Similar to with Python operators, NumPy’s logical comparison functions cast Rasters to a Mask.

# Universal function with a single input and two outputs
np.greater(rast, rast + np.random.normal(size=np.shape(arr)))

Mask(
  data=[[False -- --]
        [-- False False]
        [True False --]]
  transform=| 0.33, 0.00, 0.00|
            | 0.00,-0.33, 1.00|
            | 0.00, 0.00, 1.00|
  crs=EPSG:4326)

Array functions

The second and last category of NumPy array functions supported by Rasters through the array interface is that of array functions, which are all other non-universal functions that can be applied to an array. Those function always modify the dimensionality of the output, such as mean(), count_nonzero() or nanmax(). Consequently, the output is the same as it would be with ndarrays.

# Traditional mathematical function
np.max(rast)

234

# Expliciting an axis for reduction
np.count_nonzero(rast, axis=1)

masked_array(data=[1, 2, 2],
             mask=[False, False, False],
       fill_value=999999)

Not all array functions are supported, however.
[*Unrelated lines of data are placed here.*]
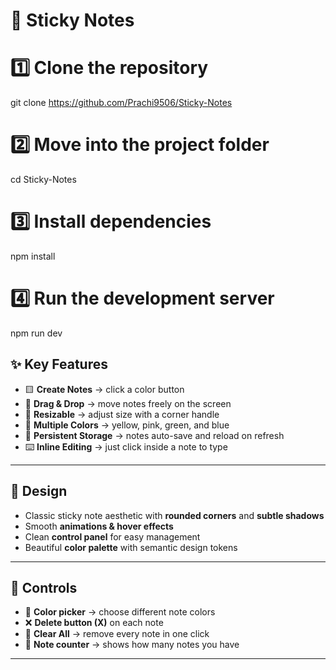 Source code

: # 📝 Sticky Notes  

# 1️⃣ Clone the repository
git clone https://github.com/Prachi9506/Sticky-Notes

# 2️⃣ Move into the project folder
cd Sticky-Notes

# 3️⃣ Install dependencies
npm install

# 4️⃣ Run the development server
npm run dev

## ✨ Key Features  
- 🟨 **Create Notes** → click a color button
- 🎯 **Drag & Drop** → move notes freely on the screen  
- 📏 **Resizable** → adjust size with a corner handle  
- 🌈 **Multiple Colors** → yellow, pink, green, and blue  
- 💾 **Persistent Storage** → notes auto-save and reload on refresh  
- ⌨️ **Inline Editing** → just click inside a note to type  

---

## 🎨 Design  
- Classic sticky note aesthetic with **rounded corners** and **subtle shadows**  
- Smooth **animations & hover effects**  
- Clean **control panel** for easy management  
- Beautiful **color palette** with semantic design tokens  

---

## 🔧 Controls  
- 🎨 **Color picker** → choose different note colors  
- ❌ **Delete button (X)** on each note  
- 🧹 **Clear All** → remove every note in one click  
- 🔢 **Note counter** → shows how many notes you have  

---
GeoUtils supports nearly all mathematical functions, masked-array functions and logical functions. A full list of supported array function is available in geoutils.raster.handled_array_funcs.

Respecting masked values

There are two ways to compute statistics on Rasters while respecting masked values:

1. Use any NumPy core function (np.func) directly on the Raster (this includes NaN functions np.nanfunc),

2. Use any NumPy masked-array function (np.ma.func) on Raster.data.
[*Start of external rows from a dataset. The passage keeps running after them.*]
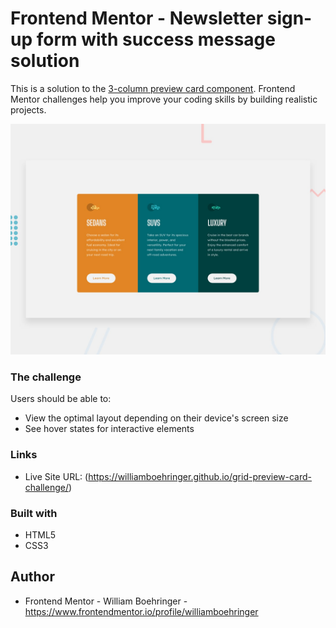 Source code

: # Frontend Mentor - Newsletter sign-up form with success message solution

This is a solution to the [3-column preview card component]([https://www.frontendmentor.io/challenges/newsletter-signup-form-with-success-message-3FC1AZbNrv](https://www.frontendmentor.io/challenges/3column-preview-card-component-pH92eAR2-)). Frontend Mentor challenges help you improve your coding skills by building realistic projects.

![Design preview for the 3-column preview card component coding challenge](./design/desktop-preview.jpg)
### The challenge

Users should be able to:

- View the optimal layout depending on their device's screen size
- See hover states for interactive elements

### Links

- Live Site URL: (https://williamboehringer.github.io/grid-preview-card-challenge/)

### Built with

- HTML5
- CSS3

## Author

- Frontend Mentor - William Boehringer - https://www.frontendmentor.io/profile/williamboehringer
# Numpy core function applied to the raster
np.median(rast)

179.0

# Numpy NaN function applied to the raster
np.nanmedian(rast)

179.0

# Masked-array function on the data
np.ma.median(rast.data)

179.0

If a NumPy core function raises an error (e.g., numpy.percentile()), nodata values might not be respected. In this case, use the NaN function on the Raster.

Note

Unfortunately, masked-array functions np.ma.func cannot be recognized yet if applied directly to a Raster, but this should come soon as related interfacing is in the works in NumPy!